Tal vez la marca León no sea suficiente por sí sola para competir con rincones como Salamanca, Segovia, Ávila, Burgos y otros, pero León más Picos de Europa, más El Bierzo, más Babia, más Ancares, más Cabrera, más Maragatería, más, más... forman un conjunto difícil de igualar. Monumentos como las catedrales de León y Astorga, basílicas como la de San Isidoro, castillos como los de Ponferrada, Villafranca del Bierzo, Valencia de don Juan, Grajal de Campos, iglesias y monasterios como la iglesia de Santiago de Peñalba, monasterio de San Miguel de Escalada; el camino de Santiago, que atraviesa villas como Cacabelos, Molinaseca, Sahagún o Villafranca del Bierzo hacen que bien valga la pena pensar en estancias más largas.
La fama que tienen los duros inviernos de León, aconseja evitar visitarla durante estos meses, salvo que se quiera esquiar o disfrutar de manjares únicos de esta estación del año: botillos, morcillas, cocidos...
Épocas de especial interés en la capital son la Semana Santa, declarada de Interés Nacional, o San Froilán (5 de octubre). Un fin de semana es tiempo suficiente para conocer la ciudad. Si se llega el viernes por la tarde-noche, se pueden dedicar las pocas horas que nos quedan de día para adentrarnos en la zona conocida como el Burgo y tomar unos vinos o cañas acompañados de las tapas que sirven, de manera gratuita, con la bebida para, posteriormente, disfrutar de una suculenta cena. Se puede elegir entre un restaurante con cocina creativa como Vivaldi (barrio Húmedo); o decantarse por una cocina leonesa.

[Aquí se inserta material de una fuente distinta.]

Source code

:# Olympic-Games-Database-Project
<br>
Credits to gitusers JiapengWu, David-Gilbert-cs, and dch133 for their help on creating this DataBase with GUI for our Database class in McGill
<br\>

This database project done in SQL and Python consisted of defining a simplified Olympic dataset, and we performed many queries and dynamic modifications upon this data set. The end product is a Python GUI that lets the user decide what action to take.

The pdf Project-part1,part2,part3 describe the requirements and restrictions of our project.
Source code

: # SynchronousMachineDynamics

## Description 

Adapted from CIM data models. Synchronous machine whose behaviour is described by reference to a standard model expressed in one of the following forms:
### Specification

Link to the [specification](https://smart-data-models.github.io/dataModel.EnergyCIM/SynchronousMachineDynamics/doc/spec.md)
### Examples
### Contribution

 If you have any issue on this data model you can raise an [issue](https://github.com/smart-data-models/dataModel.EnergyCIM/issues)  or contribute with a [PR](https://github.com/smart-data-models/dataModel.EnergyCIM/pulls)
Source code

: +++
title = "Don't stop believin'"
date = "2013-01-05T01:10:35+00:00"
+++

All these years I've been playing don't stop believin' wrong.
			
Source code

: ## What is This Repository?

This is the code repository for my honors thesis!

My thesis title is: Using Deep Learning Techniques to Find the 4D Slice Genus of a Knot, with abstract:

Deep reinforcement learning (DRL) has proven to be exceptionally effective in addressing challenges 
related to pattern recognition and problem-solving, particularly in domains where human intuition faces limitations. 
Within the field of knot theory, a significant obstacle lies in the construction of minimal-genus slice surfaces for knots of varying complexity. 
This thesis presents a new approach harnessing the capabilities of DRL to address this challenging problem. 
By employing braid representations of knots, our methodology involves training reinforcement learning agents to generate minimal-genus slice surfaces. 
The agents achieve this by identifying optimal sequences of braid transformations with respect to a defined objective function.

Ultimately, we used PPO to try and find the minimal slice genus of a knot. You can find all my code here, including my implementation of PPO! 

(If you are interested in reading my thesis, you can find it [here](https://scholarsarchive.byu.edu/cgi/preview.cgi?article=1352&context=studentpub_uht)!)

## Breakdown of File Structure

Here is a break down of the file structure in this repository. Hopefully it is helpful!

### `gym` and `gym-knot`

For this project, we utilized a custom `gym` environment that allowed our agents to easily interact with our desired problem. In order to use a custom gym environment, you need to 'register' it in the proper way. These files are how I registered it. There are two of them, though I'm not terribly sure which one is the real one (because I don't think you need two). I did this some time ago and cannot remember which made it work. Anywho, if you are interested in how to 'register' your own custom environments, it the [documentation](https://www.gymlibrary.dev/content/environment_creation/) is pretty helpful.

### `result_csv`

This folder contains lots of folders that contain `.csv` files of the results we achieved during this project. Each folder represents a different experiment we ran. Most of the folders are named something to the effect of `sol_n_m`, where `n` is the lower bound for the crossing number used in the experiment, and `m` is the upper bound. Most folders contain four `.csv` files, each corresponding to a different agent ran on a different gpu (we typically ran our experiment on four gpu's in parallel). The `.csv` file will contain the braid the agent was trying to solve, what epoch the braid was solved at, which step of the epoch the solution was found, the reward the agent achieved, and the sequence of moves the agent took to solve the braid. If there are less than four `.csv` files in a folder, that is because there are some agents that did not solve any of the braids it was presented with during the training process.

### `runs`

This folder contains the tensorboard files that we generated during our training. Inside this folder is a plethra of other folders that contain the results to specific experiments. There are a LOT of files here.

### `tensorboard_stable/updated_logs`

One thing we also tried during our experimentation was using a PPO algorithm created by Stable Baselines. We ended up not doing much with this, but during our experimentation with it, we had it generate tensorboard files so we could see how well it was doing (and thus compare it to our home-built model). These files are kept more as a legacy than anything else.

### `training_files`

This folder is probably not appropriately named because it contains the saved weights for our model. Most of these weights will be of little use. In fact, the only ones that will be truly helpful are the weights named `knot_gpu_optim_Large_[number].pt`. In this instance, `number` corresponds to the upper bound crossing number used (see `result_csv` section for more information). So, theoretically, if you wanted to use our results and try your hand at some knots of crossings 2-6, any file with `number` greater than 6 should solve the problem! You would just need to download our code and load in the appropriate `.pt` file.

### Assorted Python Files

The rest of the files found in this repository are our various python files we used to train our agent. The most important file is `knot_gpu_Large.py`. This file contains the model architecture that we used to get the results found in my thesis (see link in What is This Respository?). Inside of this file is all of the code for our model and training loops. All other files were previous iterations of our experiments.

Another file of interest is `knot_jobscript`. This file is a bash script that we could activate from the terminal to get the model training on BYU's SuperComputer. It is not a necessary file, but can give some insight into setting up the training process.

El sábado es tiempo de visitas turísticas. León está diseñada para disfrutar paseando, así que olvídese de su vehículo. La visita se puede iniciar en el hostal de San Marcos, de estilo barroco y antigua cárcel donde estuvo encerrado Quevedo. Merecen una visita también la basílica de San Isidoro (Capilla Sixtina del arte románico), catedral y la casa de Botines (de Antoni Gaudí). Seguro que el fin de la visita coincidirá con la hora de comer. Puesto que se ha llegado al barrio Húmedo, conviene tomar unos vinos antes de entrar en cualquier restaurante en la misma plaza.
El domingo por la mañana se celebra el mercadillo del rastro en la avenida de Papalaguinda. Se necesita una mañana para visitarlo en su totalidad. Estamos en los márgenes del río Bernesga, hermoso paseo para los días de primavera y verano.